# Any Recovery stories from People who have Derealization for years?



## Dyna

Hi, I am a new member to this board but I have been a guest reader here for many years on and off. I have had derealization mainly, for over 15 years after a bad experience smoking pot (my fourth and last time ever) and totally flipped/panicked on it-thought it must have been spiked, but no one else reacted like I did. This dreamlike state has been with me ever since. I was going through a stressful period in my life so I don't know was the pot a trigger or a cause, not that really matters now. I have it 24/7. The intensity varies but it has never gone. I have tried alot over the years but never got my self back..Over the years I have learned to cope well on a day to day basis, I work, am married and from the outside would appear to live a normal life, however I constantly feel like I am trapped in a dream and feel completely detached from my surroundings. I feel like an actor throughout each day as I don't feel emotions or connections with things, places or people in general. I long for connections and attachment and would love to hear from people who have recovered after having chronic derealization and what helped them through it. Thanks, Dyna


----------



## lexishea28

Dyna said:


> Hi, I am a new member to this board but I have been a guest reader here for many years on and off. I have had derealization mainly, for over 15 years after a bad experience smoking pot (my fourth and last time ever) and totally flipped/panicked on it-thought it must have been spiked, but no one else reacted like I did. This dreamlike state has been with me ever since. I was going through a stressful period in my life so I don't know was the pot a trigger or a cause, not that really matters now. I have it 24/7. The intensity varies but it has never gone. I have tried alot over the years but never got my self back..Over the years I have learned to cope well on a day to day basis, I work, am married and from the outside would appear to live a normal life, however I constantly feel like I am trapped in a dream and feel completely detached from my surroundings. I feel like an actor throughout each day as I don't feel emotions or connections with things, places or people in general. I long for connections and attachment and would love to hear from people who have recovered after having chronic derealization and what helped them through it. Thanks, Dyna


well i feel exactly the same way you do. i've had chronic dr since i was about 11 and im 18 now. mine has never gone away... like you said the intensity varies. but mostly its pretty bad. just want to let you know you're definitely not the only one.


----------



## CindyinMontana

I got DP when I was 17 after smoking pot (my second time) and was extremely depressed over my first "love" breaking up with me. We have similar stories. After about 2-3 years, I recovered completely and DP was not a thought. I chalked the whole experience up to being allergic to marijuana because no one could not find anything physically wrong with me. That was in 1989. Twenty years passed, DP free. After some recent stressful events in my life, DP returned unfortunately and this time I found out what it actually was. I can't decide if knowing what it is called and reading these posts has been helpful or has made recovery more difficult. Regardless, after a year of recovering and healing myself, I once again felt DP free for about 4 months and then recently attended a meditation retreat and had a relapse.

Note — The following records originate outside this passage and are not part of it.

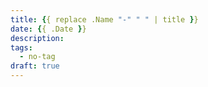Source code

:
 ```yaml
---
title: {{ replace .Name "-" " " | title }}
date: {{ .Date }}
description:
tags:
  - no-tag
draft: true
---
```

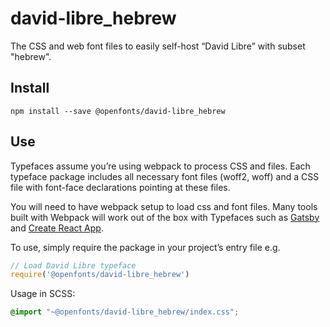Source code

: 
# david-libre_hebrew

The CSS and web font files to easily self-host “David Libre” with subset "hebrew".

## Install

`npm install --save @openfonts/david-libre_hebrew`

## Use

Typefaces assume you’re using webpack to process CSS and files. Each typeface
package includes all necessary font files (woff2, woff) and a CSS file with
font-face declarations pointing at these files.

You will need to have webpack setup to load css and font files. Many tools built
with Webpack will work out of the box with Typefaces such as [Gatsby](https://github.com/gatsbyjs/gatsby)
and [Create React App](https://github.com/facebookincubator/create-react-app).

To use, simply require the package in your project’s entry file e.g.

```javascript
// Load David Libre typeface
require('@openfonts/david-libre_hebrew')
```

Usage in SCSS:
```scss
@import "~@openfonts/david-libre_hebrew/index.css";
```
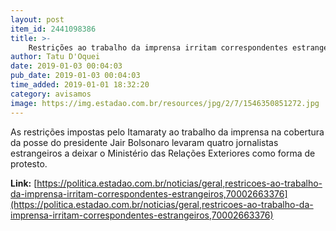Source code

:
 ```yaml
---
layout: post
item_id: 2441098386
title: >-
    Restrições ao trabalho da imprensa irritam correspondentes estrangeiros
author: Tatu D'Oquei
date: 2019-01-03 00:04:03
pub_date: 2019-01-03 00:04:03
time_added: 2019-01-01 18:32:20
category: avisamos
image: https://img.estadao.com.br/resources/jpg/2/7/1546350851272.jpg
---
```


As restrições impostas pelo Itamaraty ao trabalho da imprensa na cobertura da posse do presidente Jair Bolsonaro levaram quatro jornalistas estrangeiros a deixar o Ministério das Relações Exteriores como forma de protesto.

**Link:** [https://politica.estadao.com.br/noticias/geral,restricoes-ao-trabalho-da-imprensa-irritam-correspondentes-estrangeiros,70002663376](https://politica.estadao.com.br/noticias/geral,restricoes-ao-trabalho-da-imprensa-irritam-correspondentes-estrangeiros,70002663376)

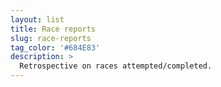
 ```yaml
---
layout: list
title: Race reports
slug: race-reports
tag_color: '#684E83'
description: >
  Retrospective on races attempted/completed.
---
```

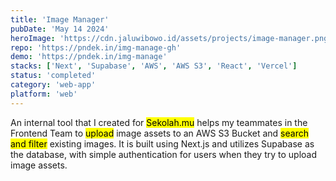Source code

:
 ```yaml
---
title: 'Image Manager'
pubDate: 'May 14 2024'
heroImage: 'https://cdn.jaluwibowo.id/assets/projects/image-manager.png'
repo: 'https://pndek.in/img-manage-gh'
demo: 'https://pndek.in/img-manage'
stacks: ['Next', 'Supabase', 'AWS', 'AWS S3', 'React', 'Vercel']
status: 'completed'
category: 'web-app'
platform: 'web'
---
```


An internal tool that I created for <mark>Sekolah.mu</mark> helps my teammates in the Frontend Team to <mark>upload</mark> image assets to an AWS S3 Bucket and <mark>search and filter</mark> existing images. It is built using Next.js and utilizes Supabase as the database, with simple authentication for users when they try to upload image assets.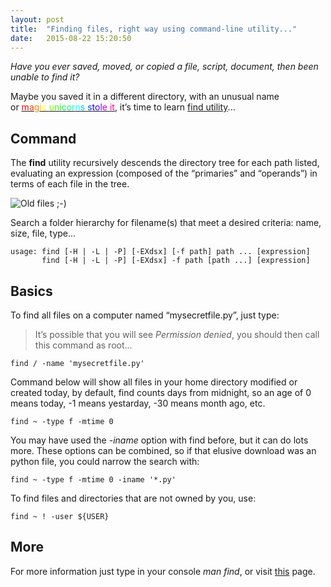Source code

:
 ```yaml
---
layout: post
title:  "Finding files, right way using command-line utility..."
date:   2015-08-22 15:20:50
---
```


_Have you ever saved, moved, or copied a file, script, document, then been unable to find it?_

Maybe you saved it in a different directory, with an unusual name <br> or <u><FONT COLOR="#FF0000">m</FONT><FONT COLOR="#FF4300">a</FONT><FONT COLOR="#FF8600">g</FONT><FONT COLOR="#FFC900">i</FONT><FONT COLOR="#FFff00">c</FONT><FONT COLOR="#BCff00"> </FONT><FONT COLOR="#79ff00">u</FONT><FONT COLOR="#36ff00">n</FONT><FONT COLOR="#00ff00">i</FONT><FONT COLOR="#00ff43">c</FONT><FONT COLOR="#00ff86">o</FONT><FONT COLOR="#00ffC9">r</FONT><FONT COLOR="#00ffff">n</FONT><FONT COLOR="#00C9ff">s</FONT><FONT COLOR="#0086ff"> </FONT><FONT COLOR="#0043ff">s</FONT><FONT COLOR="#0000ff">t</FONT><FONT COLOR="#3600ff">o</FONT><FONT COLOR="#7900ff">l</FONT><FONT COLOR="#BC00ff">e</FONT><FONT COLOR="#FF00ff"> </FONT><FONT COLOR="#FF00C9">i</FONT><FONT COLOR="#FF0086">t</FONT></u>, it’s time to learn [find utility](http://ss64.com/bash/find.html)...

## Command

The __find__ utility recursively descends the directory tree for each path listed, evaluating an expression (composed of the “primaries” and “operands”) in terms of each file in the tree.

![Old files ;-)](http://www.explainxkcd.com/wiki/images/d/d5/old_files.png)

Search a folder hierarchy for filename(s) that meet a desired criteria: name, size, file, type...

    usage: find [-H | -L | -P] [-EXdsx] [-f path] path ... [expression]
           find [-H | -L | -P] [-EXdsx] -f path [path ...] [expression]

## Basics

To find all files on a computer named “mysecretfile.py”, just type:

> It’s possible that you will see _Permission denied_, you should then call this command as root...

    find / -name 'mysecretfile.py'

Command below will show all files in your home directory modified or created today, by default, find counts days from midnight, so an age of 0 means today, -1 means yestarday, -30 means month ago, etc.

    find ~ -type f -mtime 0

You may have used the _-iname_ option with find before, but it can do lots more. These options can be combined, so if that elusive download was an python file, you could narrow the search with:

    find ~ -type f -mtime 0 -iname '*.py'

To find files and directories that are not owned by you, use:

    find ~ ! -user ${USER}

## More

For more information just type in your console _man find_, or visit [this](http://www.tldp.org/LDP/abs/html/moreadv.html) page.


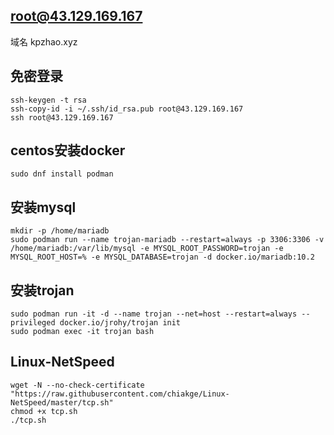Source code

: ## root@43.129.169.167
域名 kpzhao.xyz
## 免密登录
```
ssh-keygen -t rsa
ssh-copy-id -i ~/.ssh/id_rsa.pub root@43.129.169.167
ssh root@43.129.169.167
```
## centos安装docker
```
sudo dnf install podman
```
## 安装mysql
```
mkdir -p /home/mariadb
sudo podman run --name trojan-mariadb --restart=always -p 3306:3306 -v /home/mariadb:/var/lib/mysql -e MYSQL_ROOT_PASSWORD=trojan -e MYSQL_ROOT_HOST=% -e MYSQL_DATABASE=trojan -d docker.io/mariadb:10.2
```
## 安装trojan
```
sudo podman run -it -d --name trojan --net=host --restart=always --privileged docker.io/jrohy/trojan init
sudo podman exec -it trojan bash
```

## Linux-NetSpeed
```
wget -N --no-check-certificate "https://raw.githubusercontent.com/chiakge/Linux-NetSpeed/master/tcp.sh"
chmod +x tcp.sh
./tcp.sh
```
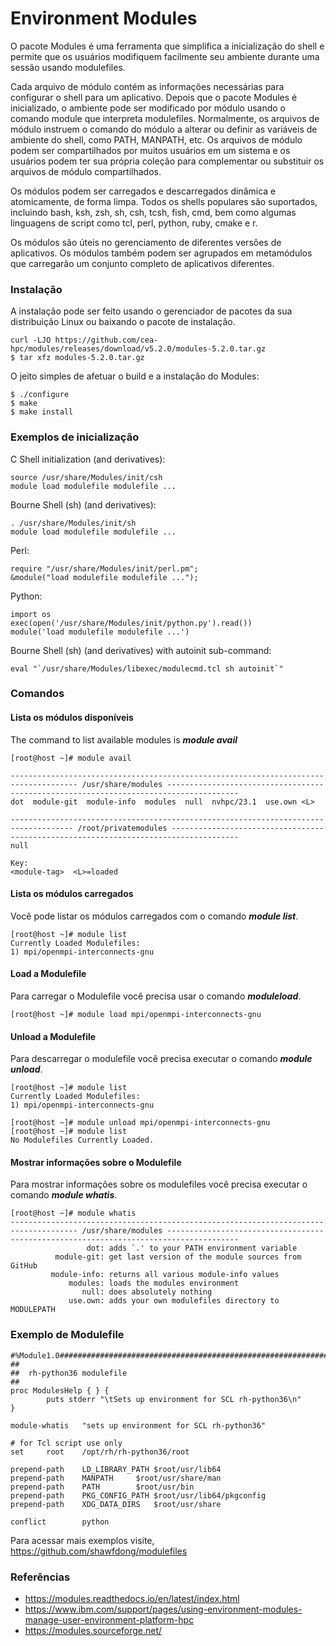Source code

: # Environment Modules

O pacote Modules é uma ferramenta que simplifica a inicialização do shell e permite que os usuários modifiquem facilmente seu ambiente durante uma sessão usando modulefiles.

Cada arquivo de módulo contém as informações necessárias para configurar o shell para um aplicativo. Depois que o pacote Modules é inicializado, o ambiente pode ser modificado por módulo usando o comando module que interpreta modulefiles. Normalmente, os arquivos de módulo instruem o comando do módulo a alterar ou definir as variáveis ​​de ambiente do shell, como PATH, MANPATH, etc. Os arquivos de módulo podem ser compartilhados por muitos usuários em um sistema e os usuários podem ter sua própria coleção para complementar ou substituir os arquivos de módulo compartilhados.

Os módulos podem ser carregados e descarregados dinâmica e atomicamente, de forma limpa. Todos os shells populares são suportados, incluindo bash, ksh, zsh, sh, csh, tcsh, fish, cmd, bem como algumas linguagens de script como tcl, perl, python, ruby, cmake e r.

Os módulos são úteis no gerenciamento de diferentes versões de aplicativos. Os módulos também podem ser agrupados em metamódulos que carregarão um conjunto completo de aplicativos diferentes.


### Instalação

A instalação pode ser feito usando o gerenciador de pacotes da sua distribuição Linux ou baixando o pacote de instalação.

```
curl -LJO https://github.com/cea-hpc/modules/releases/download/v5.2.0/modules-5.2.0.tar.gz
$ tar xfz modules-5.2.0.tar.gz
```

O jeito simples de afetuar o build e a instalação do Modules:

```
$ ./configure
$ make
$ make install

```


### Exemplos de inicialização

C Shell initialization (and derivatives):
```
source /usr/share/Modules/init/csh
module load modulefile modulefile ...
```
Bourne Shell (sh) (and derivatives):
```
. /usr/share/Modules/init/sh
module load modulefile modulefile ...
```
Perl:
```
require "/usr/share/Modules/init/perl.pm";
&module("load modulefile modulefile ...");
```
Python:
```
import os
exec(open('/usr/share/Modules/init/python.py').read())
module('load modulefile modulefile ...')
```
Bourne Shell (sh) (and derivatives) with autoinit sub-command:
```
eval "`/usr/share/Modules/libexec/modulecmd.tcl sh autoinit`"
```

### Comandos


#### Lista os módulos disponíveis

The command to list available modules is ***module avail***
```
[root@host ~]# module avail

------------------------------------------------------------------------------------- /usr/share/modules --------------------------------------------------------------------------------------
dot  module-git  module-info  modules  null  nvhpc/23.1  use.own <L>  

------------------------------------------------------------------------------------ /root/privatemodules -------------------------------------------------------------------------------------
null  

Key:
<module-tag>  <L>=loaded

```

#### Lista os módulos carregados

Você pode listar os módulos carregados com o comando ***module list***.
```
[root@host ~]# module list
Currently Loaded Modulefiles:
1) mpi/openmpi-interconnects-gnu
```

#### Load a Modulefile

Para carregar o Modulefile você precisa usar o comando ***moduleload***.
```
[root@host ~]# module load mpi/openmpi-interconnects-gnu
```


#### Unload a Modulefile

Para descarregar o modulefile você precisa executar o comando ***module unload***.
```
[root@host ~]# module list
Currently Loaded Modulefiles:
1) mpi/openmpi-interconnects-gnu
```

```
[root@host ~]# module unload mpi/openmpi-interconnects-gnu
[root@host ~]# module list
No Modulefiles Currently Loaded.

```
#### Mostrar informações sobre o Modulefile

Para mostrar informações sobre os modulefiles você precisa executar o comando ***module whatis***.

```
[root@host ~]# module whatis
------------------------------------------------------------------------------------- /usr/share/modules --------------------------------------------------------------------------------------
                 dot: adds `.' to your PATH environment variable
          module-git: get last version of the module sources from GitHub
         module-info: returns all various module-info values
             modules: loads the modules environment
                null: does absolutely nothing
             use.own: adds your own modulefiles directory to MODULEPATH
```

### Exemplo de Modulefile

```
#%Module1.0#####################################################################
##
##  rh-python36 modulefile
##
proc ModulesHelp { } {
        puts stderr "\tSets up environment for SCL rh-python36\n"
}

module-whatis   "sets up environment for SCL rh-python36"

# for Tcl script use only
set     root    /opt/rh/rh-python36/root

prepend-path	LD_LIBRARY_PATH	$root/usr/lib64
prepend-path	MANPATH		$root/usr/share/man
prepend-path	PATH		$root/usr/bin
prepend-path	PKG_CONFIG_PATH	$root/usr/lib64/pkgconfig
prepend-path	XDG_DATA_DIRS	$root/usr/share

conflict        python
```

Para acessar mais exemplos visite, https://github.com/shawfdong/modulefiles

### Referências

* https://modules.readthedocs.io/en/latest/index.html
* https://www.ibm.com/support/pages/using-environment-modules-manage-user-environment-platform-hpc
* https://modules.sourceforge.net/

My point is, you can recover. I can recover. But it takes work. I am a little exhausted and depressed at the thought at working so hard again after having a taste of freedom but I know that it is the only way back. Read my past posts for great tips on how I have recovered if you want to know more. I am still confused as to why I had a relapse because I was hoping I wouldn't see this beast again for at least 20 years...as it was in the past.

Start with downloading the DP Manual if you haven't already done so. YOU CAN RECOVER! It may take a lot of perseverance but it is possible. You have my support and the highest hopes for your complete recovery!!


----------



## Dyna

Thanks for your reply CindyinMT. I will check out your posts right now. Are you or have you been on meds? did they help you? When you say thta you worked on yourself, what exactly do you mean. Thanks, Dyna


----------



## Dannielle

I can tell you what happened. It happened to me. Derealization is when your perception slows down. It sometimes occurs with a panic attack, but doesn't have to be accompanied by one. THC causes perception to slow down! This triggered a panic attack in you! It's okay. The same thing happened when I smoked pot. What happened afterwards was that your body was in shock from the panic attack. You probably had multiple attacks in the following weeks/months much like the one you experienced when you were high. I know that the feeling you had when you were high was the most terrible feeling of hell. It was pure, concentrated fear, but it was just a panic attack. I actually just recovered from derealization almost a week ago. I have it very fresh in my mind what helped me. I was reading an article, and learned about what derealization was. The sentence that triggered my healing was this, "People who experience derealization never actually go insane; they continue to recognize the sensations as 'feelings'. The good news is that this state cannot hurt you." That's just it. It has no harm over your body. It is a very uncomfortable, eery feeling, because you feel detached from reality, but it can't hurt you. You are not mentally unhealthy. This is your mind's way of forcing you to relax, by slowing down the information you receive. Your cure is in letting it be. It's okay that you can't perceive things correctly right now. Once you accept that your perception is acting a little funny, your body will _calm down_. You will begin to feel things as you remember you used to. Just relax, and learn to let your body do its thing. It will be just fine.


----------



## Angel_heaven

Dannielle said:


> I can tell you what happened. It happened to me. Derealization is when your perception slows down. It sometimes occurs with a panic attack, but doesn't have to be accompanied by one. THC causes perception to slow down! This triggered a panic attack in you! It's okay. The same thing happened when I smoked pot. What happened afterwards was that your body was in shock from the panic attack. You probably had multiple attacks in the following weeks/months much like the one you experienced when you were high. I know that the feeling you had when you were high was the most terrible feeling of hell. It was pure, concentrated fear, but it was just a panic attack. I actually just recovered from derealization almost a week ago. I have it very fresh in my mind what helped me. I was reading an article, and learned about what derealization was. The sentence that triggered my healing was this, "People who experience derealization never actually go insane; they continue to recognize the sensations as 'feelings'. The good news is that this state cannot hurt you." That's just it. It has no harm over your body. It is a very uncomfortable, eery feeling, because you feel detached from reality, but it can't hurt you. You are not mentally unhealthy. This is your mind's way of forcing you to relax, by slowing down the information you receive. Your cure is in letting it be. It's okay that you can't perceive things correctly right now. Once you accept that your perception is acting a little funny, your body will _calm down_. You will begin to feel things as you remember you used to. Just relax, and learn to let your body do its thing. It will be just fine.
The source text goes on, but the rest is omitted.